It has been an interesting couple of days, hasn’t it! My youngest daughter Kaitlyn and I have exchanged more texts in these last two days than we have in the rest of our lives combined! Like me, she is a political junkie, except maybe more so. Both of us are also into data… and there has been a lot of data flying about the last three days.
I make my living as a data analyst. When I am tuned into a topic I can make some very good predictions. I had some pretty strong thoughts about where the American Election might be headed, so I thought it would be interesting to put my thoughts in public before the polls closed.
Here is the tool that I used for the technical part of my determinations. The author is Éric Grenier, and I have been a fan of his for many years.
The tool has a cool feature in that you can use a slider to see the effect of a deviation from the latest polling numbers. The data has been updated ever so slightly from when I used it but what you see now is pretty close to what I used.
Here was my thinking. Donald Trump exceeded his polling numbers by 2.2% in 2016. The reasons the pollsters gave was that it was because they didn’t properly apportion a poll share to white uneducated males. They told us they had it fixed for 2020. The reason I am hearing this time round is the “secret Trump supporter”.
I thought it was simpler than either of those excuses that had been given pre and post the election.
1. Conservative voters always exclude their poll numbers. This is largely because older voters, who tend more conservative, have a better turnout on election night than younger voters.
2. Like 2016, Democrats did not have a candidate that they were enthused about.
My thinking went: If Trump could beat his polling by 2.2% in 2016, then he could likely beat it by 2.0 this year, and I adjusted the slider accordingly.
The state that really stood out as the swing state was Pennsylvania.
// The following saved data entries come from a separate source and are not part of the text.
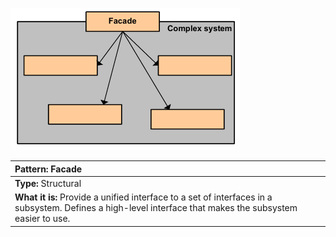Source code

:![diagram_facade.png](diagram_facade.png)

|**Pattern:** Facade|
|:---|
|**Type:** Structural|
|**What it is:** Provide a unified interface to a set of interfaces in a subsystem. Defines a high-level interface that makes the subsystem easier to use.|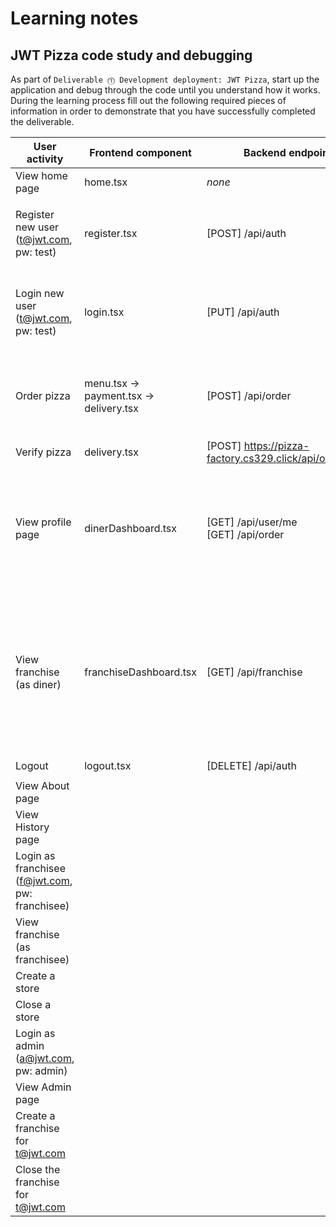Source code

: # Learning notes

## JWT Pizza code study and debugging

As part of `Deliverable ⓵ Development deployment: JWT Pizza`, start up the application and debug through the code until you understand how it works. During the learning process fill out the following required pieces of information in order to demonstrate that you have successfully completed the deliverable.

| User activity                                       | Frontend component | Backend endpoints | Database SQL |
| --------------------------------------------------- | ------------------ | ----------------- | ------------ |
| View home page                                      |   home.tsx    |      _none_             |  _none_            |
| Register new user<br/>(t@jwt.com, pw: test)         |   register.tsx         |  [POST] /api/auth     |   `INSERT INTO user (name, email, password) VALUES (?, ?, ?)` <br/>`INSERT INTO userRole (userId, role, objectId) VALUES (?, ?, ?)`           |
| Login new user<br/>(t@jwt.com, pw: test)            |   login.tsx          |     [PUT] /api/auth       |   `SELECT * FROM user WHERE email=?` <br/>`SELECT * FROM userRole WHERE userId=?` <br/>`INSERT INTO auth (token, userId) VALUES (?, ?) ON DUPLICATE KEY UPDATE token=token`           |
| Order pizza                                         |  menu.tsx -> payment.tsx -> delivery.tsx         |   [POST] /api/order      |  `INSERT INTO dinerOrder (dinerId, franchiseId, storeId, date) VALUES (?, ?, ?, now())` <br/>`INSERT INTO orderItem (orderId, menuId, description, price) VALUES (?, ?, ?, ?)`             |
| Verify pizza                                        |     delivery.tsx               |    [POST] https://pizza-factory.cs329.click/api/order/verify               |   _none_           |
| View profile page                                   |   dinerDashboard.tsx                 |     [GET] /api/user/me <br/> [GET] /api/order              |  `SELECT * FROM user WHERE email=?` <br/>`SELECT * FROM userRole WHERE userId=?` <br/>`SELECT id, franchiseId, storeId, date FROM dinerOrder WHERE dinerId=?` <br/>`SELECT id, menuId, description, price FROM orderItem WHERE orderId=?`            |
| View franchise<br/>(as diner)                       |  franchiseDashboard.tsx |   [GET] /api/franchise                |  `SELECT id, name FROM franchise WHERE name LIKE ? LIMIT ? OFFSET ?` <br/>`SELECT id, name FROM store WHERE franchiseId=?` <br/>`SELECT s.id, s.name, COALESCE(SUM(oi.price), 0) AS totalRevenue FROM dinerOrder AS do JOIN orderItem AS oi ON do.id=oi.orderId RIGHT JOIN store AS s ON s.id=do.storeId WHERE s.franchiseId=? GROUP BY s.id`            |
| Logout                                              |   logout.tsx                 |     [DELETE] /api/auth              |   `DELETE FROM auth WHERE token=?`           |
| View About page                                     |                    |                   |              |
| View History page                                   |                    |                   |              |
| Login as franchisee<br/>(f@jwt.com, pw: franchisee) |                    |                   |              |
| View franchise<br/>(as franchisee)                  |                    |                   |              |
| Create a store                                      |                    |                   |              |
| Close a store                                       |                    |                   |              |
| Login as admin<br/>(a@jwt.com, pw: admin)           |                    |                   |              |
| View Admin page                                     |                    |                   |              |
| Create a franchise for t@jwt.com                    |                    |                   |              |
| Close the franchise for t@jwt.com                   |                    |                   |              |
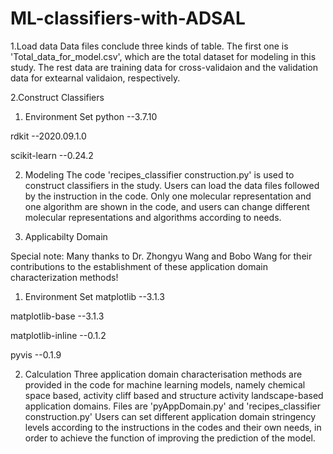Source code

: # ML-classifiers-with-ADSAL
1.Load data
Data files conclude three kinds of table. The first one is 'Total_data_for_model.csv', which are the total dataset for modeling in this study. The rest data are training data for cross-validaion and the validation data for extearnal validaion, respectively. 

2.Construct Classifiers
1) Environment Set
python --3.7.10

rdkit --2020.09.1.0

scikit-learn --0.24.2

2) Modeling 
The code 'recipes_classifier construction.py' is used to construct classifiers in the study. Users can load the data files followed by the instruction in the code.
Only one molecular representation and one algorithm are shown in the code, and users can change different molecular representations and algorithms according to needs.

3. Applicabilty Domain

Special note: Many thanks to Dr. Zhongyu Wang and Bobo Wang for their contributions to the establishment of these application domain characterization methods!

1) Environment Set
matplotlib  --3.1.3

matplotlib-base  --3.1.3

matplotlib-inline   --0.1.2

pyvis            --0.1.9

2) Calculation
Three application domain characterisation methods are provided in the code for machine learning models, namely chemical space based, activity cliff based and structure activity landscape-based application domains.
Files are 'pyAppDomain.py' and 'recipes_classifier construction.py'
Users can set different application domain stringency levels according to the instructions in the codes and their own needs, in order to achieve the function of improving the prediction of the model.
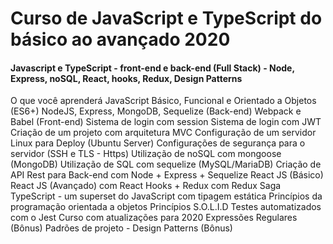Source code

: # Curso de JavaScript e TypeScript do básico ao avançado 2020

#### Javascript e TypeScript - front-end e back-end (Full Stack) - Node, Express, noSQL, React, hooks, Redux, Design Patterns
 
O que você aprenderá
JavaScript Básico, Funcional e Orientado a Objetos (ES6+)
NodeJS, Express, MongoDB, Sequelize (Back-end)
Webpack e Babel (Front-end)
Sistema de login com session
Sistema de login com JWT
Criação de um projeto com arquitetura MVC
Configuração de um servidor Linux para Deploy (Ubuntu Server)
Configurações de segurança para o servidor (SSH e TLS - Https)
Utilização de noSQL com mongoose (MongoDB)
Utilização de SQL com sequelize (MySQL/MariaDB)
Criação de API Rest para Back-end com Node + Express + Sequelize
React JS (Básico)
React JS (Avançado) com React Hooks + Redux com Redux Saga
TypeScript - um superset do JavaScript com tipagem estática
Princípios da programação orientada a objetos
Princípios S.O.L.I.D
Testes automatizados com o Jest
Curso com atualizações para 2020
Expressões Regulares (Bônus)
Padrões de projeto - Design Patterns (Bônus)
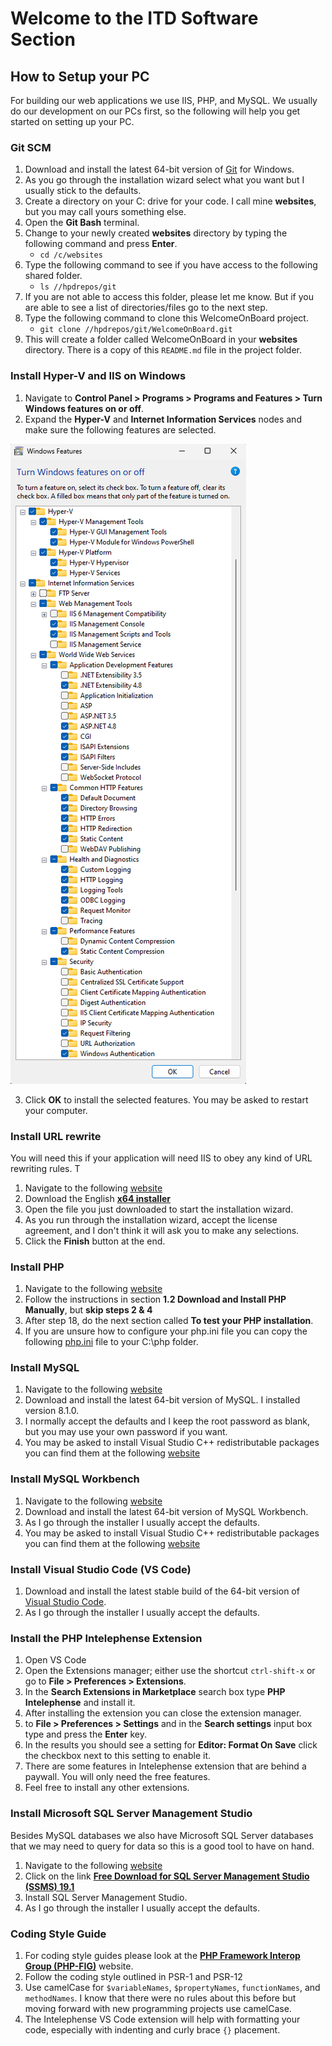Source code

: # Welcome to the ITD Software Section

## How to Setup your PC
For building our web applications we use IIS, PHP, and MySQL. We usually do our development on our PCs first, so the following will help you get started on setting up your PC.
### Git SCM
1. Download and install the latest 64-bit version of <a href="https://git-scm.com">Git</a> for Windows.
2. As you go through the installation wizard select what you want but I usually stick to the defaults.
3. Create a directory on your C: drive for your code. I call mine **websites**, but you may call yours something else.
4. Open the **Git Bash** terminal.
5. Change to your newly created **websites** directory by typing the following command and press **Enter**.
   - `cd /c/websites`
6. Type the following command to see if you have access to the following shared folder.
   - `ls //hpdrepos/git`
7. If you are not able to access this folder, please let me know. But if you are able to see a list of directories/files go to the next step.
8. Type the following command to clone this WelcomeOnBoard project.
   - `git clone //hpdrepos/git/WelcomeOnBoard.git`
9. This will create a folder called WelcomeOnBoard in your **websites** directory. There is a copy of this `README.md` file in the project folder.

### Install Hyper-V and IIS on Windows
1. Navigate to **Control Panel > Programs > Programs and Features > Turn Windows features on or off**.
2. Expand the **Hyper-V** and **Internet Information Services** nodes and make sure the following features are selected.

![alt text](assets/images/HyperVAndIISFeatures.png)

3. Click **OK** to install the selected features.  You may be asked to restart your computer.

### Install URL rewrite
You will need this if your application will need IIS to obey any kind of URL rewriting rules. T
1. Navigate to the following [website](https://www.iis.net/downloads/microsoft/url-rewrite)
2. Download the English **[x64 installer](https://download.microsoft.com/download/1/2/8/128E2E22-C1B9-44A4-BE2A-5859ED1D4592/rewrite_amd64_en-US.msi)**
3. Open the file you just downloaded to start the installation wizard.
4. As you run through the installation wizard, accept the license agreement, and I don't think it will ask you to make any selections.
5. Click the **Finish** button at the end.

### Install PHP
1. Navigate to the following [website](https://learn.microsoft.com/en-us/iis/application-frameworks/scenario-build-a-php-website-on-iis/configuring-step-1-install-iis-and-php)
2. Follow the instructions in section **1.2 Download and Install PHP Manually**, but **skip steps 2 & 4**
3. After step 18, do the next section called **To test your PHP installation**.
4. If you are unsure how to configure your php.ini file you can copy the following [php.ini](assets/files/php.ini) file to your C:\php folder.

### Install MySQL
1. Navigate to the following [website](https://dev.mysql.com/downloads/mysql/)
2. Download and install the latest 64-bit version of MySQL. I installed version 8.1.0.
3. I normally accept the defaults and I keep the root password as blank, but you may use your own password if you want.
4. You may be asked to install Visual Studio C++ redistributable packages you can find them at the following [website](https://learn.microsoft.com/en-us/cpp/windows/latest-supported-vc-redist?view=msvc-170)

### Install MySQL Workbench
1. Navigate to the following [website](https://dev.mysql.com/downloads/workbench/)
2. Download and install the latest 64-bit version of MySQL Workbench.
3. As I go through the installer I usually accept the defaults.
4. You may be asked to install Visual Studio C++ redistributable packages you can find them at the following [website](https://learn.microsoft.com/en-us/cpp/windows/latest-supported-vc-redist?view=msvc-170)

### Install Visual Studio Code (VS Code)
1. Download and install the latest stable build of the 64-bit version of [Visual Studio Code](https://code.visualstudio.com).
2. As I go through the installer I usually accept the defaults.

### Install the PHP Intelephense Extension
1. Open VS Code
2. Open the Extensions manager; either use the shortcut `ctrl-shift-x` or go to **File > Preferences > Extensions**.
3. In the **Search Extensions in Marketplace** search box type **PHP Intelephense** and install it.
4. After installing the extension you can close the extension manager.
5. to **File > Preferences > Settings** and in the **Search settings** input box type and press the **Enter** key.
6. In the results you should see a setting for **Editor: Format On Save** click the checkbox next to this setting to enable it.
7. There are some features in Intelephense extension that are behind a paywall. You will only need the free features. 
8. Feel free to install any other extensions.

### Install Microsoft SQL Server Management Studio
Besides MySQL databases we also have Microsoft SQL Server databases that we may need to query for data so this is a good tool to have on hand.
1. Navigate to the following [website](https://learn.microsoft.com/en-us/sql/ssms/download-sql-server-management-studio-ssms?view=sql-server-ver16)
2. Click on the link **[Free Download for SQL Server Management Studio (SSMS) 19.1](https://aka.ms/ssmsfullsetup)**
3. Install SQL Server Management Studio.
4. As I go through the installer I usually accept the defaults.

### Coding Style Guide
1. For coding style guides please look at the **[PHP Framework Interop Group (PHP-FIG)](https://www.php-fig.org/)** website. 
2. Follow the coding style outlined in PSR-1 and PSR-12
3. Use camelCase for `$variableNames`, `$propertyNames`, `functionNames`, and `methodNames`. I know that there were no rules about this before but moving forward with new programming projects use camelCase.
4. The Intelephense VS Code extension will help with formatting your code, especially with indenting and curly brace `{}` placement.
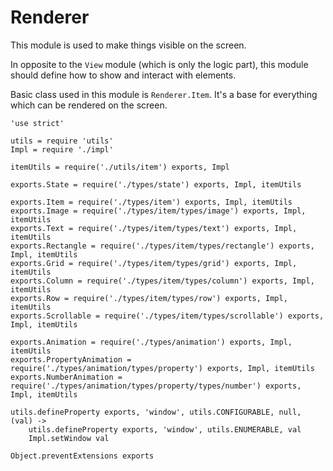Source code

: Renderer
========

This module is used to make things visible on the screen.

In opposite to the `View` module (which is only the logic part),
this module should define how to show and interact with elements.

Basic class used in this module is `Renderer.Item`.
It's a base for everything which can be rendered on the screen.

	'use strict'

	utils = require 'utils'
	Impl = require './impl'

	itemUtils = require('./utils/item') exports, Impl

	exports.State = require('./types/state') exports, Impl, itemUtils

	exports.Item = require('./types/item') exports, Impl, itemUtils
	exports.Image = require('./types/item/types/image') exports, Impl, itemUtils
	exports.Text = require('./types/item/types/text') exports, Impl, itemUtils
	exports.Rectangle = require('./types/item/types/rectangle') exports, Impl, itemUtils
	exports.Grid = require('./types/item/types/grid') exports, Impl, itemUtils
	exports.Column = require('./types/item/types/column') exports, Impl, itemUtils
	exports.Row = require('./types/item/types/row') exports, Impl, itemUtils
	exports.Scrollable = require('./types/item/types/scrollable') exports, Impl, itemUtils

	exports.Animation = require('./types/animation') exports, Impl, itemUtils
	exports.PropertyAnimation = require('./types/animation/types/property') exports, Impl, itemUtils
	exports.NumberAnimation = require('./types/animation/types/property/types/number') exports, Impl, itemUtils

	utils.defineProperty exports, 'window', utils.CONFIGURABLE, null, (val) ->
		utils.defineProperty exports, 'window', utils.ENUMERABLE, val
		Impl.setWindow val

	Object.preventExtensions exports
At a 2.5 percent change in the slider, Trump would pick up Nevada, but still lose the election. At 3.0% was were Pennsylvania flipped into the Trump camp.
In my mind then Pennsylvania was key to winning the election this year, and so I made my first prediction:
1. Whoever wins Pennsylvania will win the election.
Note: as I write this, Pennsylvania is still in the Trump camp, but is trending strongly towards Biden. By sometime this morning it will be in the Biden camp, and he will win in by about 120,000 votes.
I didn’t think Trump would beat his polls by 3% and so I made my second prediction.
2. Biden will win Pennsylvania
At the time of writing this post, Biden was behind by 18,000 votes with 275,000 to count. He was winning 80% of the mail in ballots.
Based on my above analysis, I thought the election would be close, a lot of states would be close, and there would be recounts and lawsuits flying! So I felt pretty safe in making my third prediction:
3. The ultimate winner will not be decided for over a week.
I also knew that the mail in ballots would be a huge factor in this election, especially in how they were being counted after the fact in several key states. This would have the effect of Trump initially leading, and then losing ground as the mail in ballots were counted. And so I made my fourth prediction:
4. Trump will be ahead as of 11:00 p.m. (E.S.T.)
In fact he was! At 11:00 p.m. he was elected or leading in 278 electoral college ballots. By the time I went to bed that night Trump was elected or leading in 296! I must say I was tempted to second guess myself.
But I still thought that my original analysis was correct. And that was that if Trump couldn’t take Pennsylvania, some other states might be a toss up, but he would be maxing out at about 259 electoral college votes. That is why I had made my original fifth prediction:
5. Trump maxes out at 259 (or less) out of 270 electoral college votes.
So that is how I made my predictions.
What kind of outcome were you expecting? Have you been on a roller coaster of emotions over the last three days?